Beside all these inner contrasts, the observer was particularly struck
by her sudden changes of humour, by the way in which, after a fit of
melancholy sadness, she suddenly gave way to the most exuberant gaiety,
followed by long fits of depression and nervous exhaustion. Personally,
I do not believe much in the influence of the physical over the moral
nature, but I am fully convinced of the action of the moral over
the physical nature. In certain cases and in presence of extremely
accentuated conditions, physiological explanations must be taken into
account.

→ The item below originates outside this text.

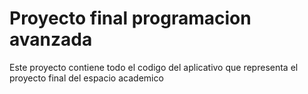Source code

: # Proyecto final programacion avanzada

Este proyecto contiene todo el codigo del aplicativo que representa el proyecto final del espacio academico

All these fits of melancholy and weeping, this prostration,
these high spirits and the long walks, in order to sober down, denote
the exigencies of an abnormal temperament. When once the crisis was
passed, it must not be supposed that, as with many other people, nothing
remained of it all. This was by no means the case, as in a nature so
extraordinarily organized for storing up sensations nothing was lost,
nothing evaporated, and everything increased. The still water seemed
to be slumbering. Its violence, though held in check, was increasing in
force, and when once let loose, it would carry all before it.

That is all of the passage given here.